**Action item:**
Every line of the entries below from the one containing "After this has" to the one containing "The data can", both ends included, must be written out exactly. No other line belongs in the answer.

**Data entries:**
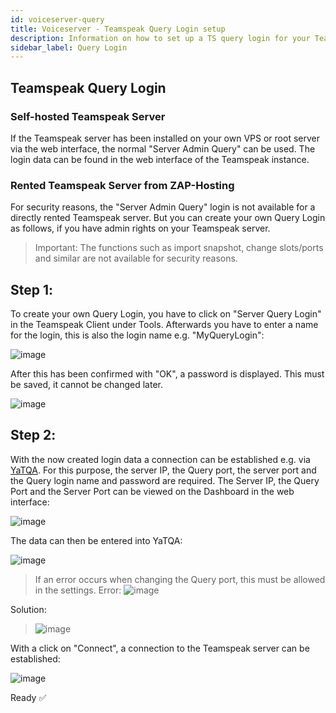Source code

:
 ```yaml
---
id: voiceserver-query
title: Voiceserver - Teamspeak Query Login setup
description: Information on how to set up a TS query login for your Teamspeak server from ZAP-Hosting - ZAP-Hosting.com documentation
sidebar_label: Query Login
---
```


## Teamspeak Query Login

### Self-hosted Teamspeak Server

If the Teamspeak server has been installed on your own VPS or root server via the web interface, the normal "Server Admin Query" can be used. 
The login data can be found in the web interface of the Teamspeak instance. 

### Rented Teamspeak Server from ZAP-Hosting

For security reasons, the "Server Admin Query" login is not available for a directly rented Teamspeak server. 
But you can create your own Query Login as follows, if you have admin rights on your Teamspeak server. 

>Important: The functions such as import snapshot, change slots/ports and similar are not available for security reasons.

## Step 1️: 
To create your own Query Login, you have to click on "Server Query Login" in the Teamspeak Client under Tools.
Afterwards you have to enter a name for the login, this is also the login name e.g. "MyQueryLogin":

![image](https://user-images.githubusercontent.com/13604413/159177367-e085ff23-c3e1-4afc-b4a5-44d2c3bc9fd3.png)

After this has been confirmed with "OK", a password is displayed. 
This must be saved, it cannot be changed later. 

![image](https://user-images.githubusercontent.com/13604413/159177369-80ce4ec5-e9b5-4ff4-a3e5-2afac1aabdfd.png)

## Step 2️:
With the now created login data a connection can be established e.g. via [YaTQA](https://yat.qa). 
For this purpose, the server IP, the Query port, the server port and the Query login name and password are required. 
The Server IP, the Query Port and the Server Port can be viewed on the Dashboard in the web interface: 

![image](https://user-images.githubusercontent.com/13604413/159177371-139b9e2f-b7ab-46dd-92df-ac3785958b48.png)

The data can then be entered into YaTQA: 

![image](https://user-images.githubusercontent.com/13604413/159177374-86e07d75-d065-4c5b-99e1-aada760e7b75.png)

>If an error occurs when changing the Query port, this must be allowed in the settings. 
Error:
>![image](https://user-images.githubusercontent.com/13604413/159177378-68e3638a-098f-4a6b-9903-3525e773d87f.png)

Solution:
>![image](https://user-images.githubusercontent.com/13604413/159177381-9ec4269c-e05e-44c4-b0ae-662ff2f580ca.png)

With a click on "Connect", a connection to the Teamspeak server can be established:

![image](https://user-images.githubusercontent.com/13604413/159177383-0dcccdcd-cc45-46e5-a6ed-27dc167aca5e.png)

Ready ✅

**Final answer:**
After this has been confirmed with "OK", a password is displayed. 
This must be saved, it cannot be changed later. 

![image](https://user-images.githubusercontent.com/13604413/159177369-80ce4ec5-e9b5-4ff4-a3e5-2afac1aabdfd.png)

## Step 2️:
With the now created login data a connection can be established e.g. via [YaTQA](https://yat.qa). 
For this purpose, the server IP, the Query port, the server port and the Query login name and password are required. 
The Server IP, the Query Port and the Server Port can be viewed on the Dashboard in the web interface: 

![image](https://user-images.githubusercontent.com/13604413/159177371-139b9e2f-b7ab-46dd-92df-ac3785958b48.png)

The data can then be entered into YaTQA: 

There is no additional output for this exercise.